Study material.
____________________
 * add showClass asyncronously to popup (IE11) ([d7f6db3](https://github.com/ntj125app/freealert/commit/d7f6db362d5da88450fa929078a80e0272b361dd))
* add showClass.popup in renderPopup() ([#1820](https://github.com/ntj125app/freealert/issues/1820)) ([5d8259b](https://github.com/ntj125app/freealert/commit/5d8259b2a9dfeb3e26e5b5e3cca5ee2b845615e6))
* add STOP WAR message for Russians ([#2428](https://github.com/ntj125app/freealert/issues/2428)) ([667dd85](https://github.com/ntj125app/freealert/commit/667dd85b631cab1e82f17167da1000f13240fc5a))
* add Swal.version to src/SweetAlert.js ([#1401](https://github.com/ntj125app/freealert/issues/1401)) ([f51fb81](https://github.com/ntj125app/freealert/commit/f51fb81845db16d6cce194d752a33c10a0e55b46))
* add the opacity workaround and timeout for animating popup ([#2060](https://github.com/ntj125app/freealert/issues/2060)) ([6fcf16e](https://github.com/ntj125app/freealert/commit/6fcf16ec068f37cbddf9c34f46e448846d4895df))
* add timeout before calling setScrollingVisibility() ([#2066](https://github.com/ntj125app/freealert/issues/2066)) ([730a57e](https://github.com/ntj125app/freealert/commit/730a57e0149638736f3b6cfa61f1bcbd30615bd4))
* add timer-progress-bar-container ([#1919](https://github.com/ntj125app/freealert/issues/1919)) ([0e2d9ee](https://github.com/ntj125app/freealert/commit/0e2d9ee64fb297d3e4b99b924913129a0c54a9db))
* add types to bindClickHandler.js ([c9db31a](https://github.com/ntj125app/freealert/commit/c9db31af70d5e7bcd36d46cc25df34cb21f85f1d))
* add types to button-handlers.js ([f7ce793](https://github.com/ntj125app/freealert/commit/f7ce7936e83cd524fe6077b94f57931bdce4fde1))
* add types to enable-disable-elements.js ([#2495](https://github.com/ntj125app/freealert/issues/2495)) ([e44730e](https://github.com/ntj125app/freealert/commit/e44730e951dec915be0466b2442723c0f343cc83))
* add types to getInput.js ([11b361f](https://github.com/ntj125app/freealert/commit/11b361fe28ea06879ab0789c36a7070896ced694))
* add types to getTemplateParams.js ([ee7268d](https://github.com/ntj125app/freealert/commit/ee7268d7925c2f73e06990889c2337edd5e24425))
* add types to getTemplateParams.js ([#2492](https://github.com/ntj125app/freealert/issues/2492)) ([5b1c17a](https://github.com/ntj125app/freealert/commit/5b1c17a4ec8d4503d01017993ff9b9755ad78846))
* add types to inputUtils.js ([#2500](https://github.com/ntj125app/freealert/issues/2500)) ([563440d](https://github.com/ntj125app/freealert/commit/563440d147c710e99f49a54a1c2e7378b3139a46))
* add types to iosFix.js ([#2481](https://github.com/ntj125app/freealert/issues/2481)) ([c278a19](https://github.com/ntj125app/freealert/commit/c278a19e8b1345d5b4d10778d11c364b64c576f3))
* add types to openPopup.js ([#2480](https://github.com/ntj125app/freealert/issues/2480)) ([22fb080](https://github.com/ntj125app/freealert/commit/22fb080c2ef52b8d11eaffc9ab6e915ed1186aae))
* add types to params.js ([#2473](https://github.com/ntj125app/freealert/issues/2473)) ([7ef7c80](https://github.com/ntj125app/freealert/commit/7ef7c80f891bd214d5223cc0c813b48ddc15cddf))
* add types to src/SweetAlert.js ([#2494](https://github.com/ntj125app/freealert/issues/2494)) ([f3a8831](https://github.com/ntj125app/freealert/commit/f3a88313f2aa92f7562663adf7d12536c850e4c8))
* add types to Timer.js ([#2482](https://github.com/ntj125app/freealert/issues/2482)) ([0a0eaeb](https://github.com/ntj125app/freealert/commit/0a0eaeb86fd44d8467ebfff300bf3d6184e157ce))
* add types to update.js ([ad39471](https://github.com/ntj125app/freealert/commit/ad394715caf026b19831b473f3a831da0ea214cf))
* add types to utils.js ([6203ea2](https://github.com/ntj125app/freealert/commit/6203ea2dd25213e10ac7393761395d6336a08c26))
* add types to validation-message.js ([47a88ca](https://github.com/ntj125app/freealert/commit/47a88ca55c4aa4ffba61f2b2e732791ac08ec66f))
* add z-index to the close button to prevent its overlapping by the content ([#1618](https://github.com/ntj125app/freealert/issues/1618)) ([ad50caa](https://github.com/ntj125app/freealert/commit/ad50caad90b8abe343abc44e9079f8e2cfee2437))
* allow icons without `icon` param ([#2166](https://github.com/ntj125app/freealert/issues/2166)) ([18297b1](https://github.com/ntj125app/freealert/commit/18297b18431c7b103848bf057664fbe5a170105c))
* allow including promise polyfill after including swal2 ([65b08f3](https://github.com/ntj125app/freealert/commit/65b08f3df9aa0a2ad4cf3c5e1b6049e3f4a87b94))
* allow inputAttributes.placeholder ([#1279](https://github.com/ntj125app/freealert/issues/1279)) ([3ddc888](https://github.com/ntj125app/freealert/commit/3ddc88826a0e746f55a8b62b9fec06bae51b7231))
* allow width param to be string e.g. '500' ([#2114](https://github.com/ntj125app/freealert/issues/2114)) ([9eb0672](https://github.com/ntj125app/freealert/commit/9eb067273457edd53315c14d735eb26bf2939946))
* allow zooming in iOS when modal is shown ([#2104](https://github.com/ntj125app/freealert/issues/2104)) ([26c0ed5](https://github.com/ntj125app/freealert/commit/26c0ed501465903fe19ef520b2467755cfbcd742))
____________________
Work instructions. Lines in the data that hold "allow" must be located and copied.

Task response.
* allow icons without `icon` param ([#2166](https://github.com/ntj125app/freealert/issues/2166)) ([18297b1](https://github.com/ntj125app/freealert/commit/18297b18431c7b103848bf057664fbe5a170105c))
* allow including promise polyfill after including swal2 ([65b08f3](https://github.com/ntj125app/freealert/commit/65b08f3df9aa0a2ad4cf3c5e1b6049e3f4a87b94))
* allow inputAttributes.placeholder ([#1279](https://github.com/ntj125app/freealert/issues/1279)) ([3ddc888](https://github.com/ntj125app/freealert/commit/3ddc88826a0e746f55a8b62b9fec06bae51b7231))
* allow width param to be string e.g. '500' ([#2114](https://github.com/ntj125app/freealert/issues/2114)) ([9eb0672](https://github.com/ntj125app/freealert/commit/9eb067273457edd53315c14d735eb26bf2939946))
* allow zooming in iOS when modal is shown ([#2104](https://github.com/ntj125app/freealert/issues/2104)) ([26c0ed5](https://github.com/ntj125app/freealert/commit/26c0ed501465903fe19ef520b2467755cfbcd742))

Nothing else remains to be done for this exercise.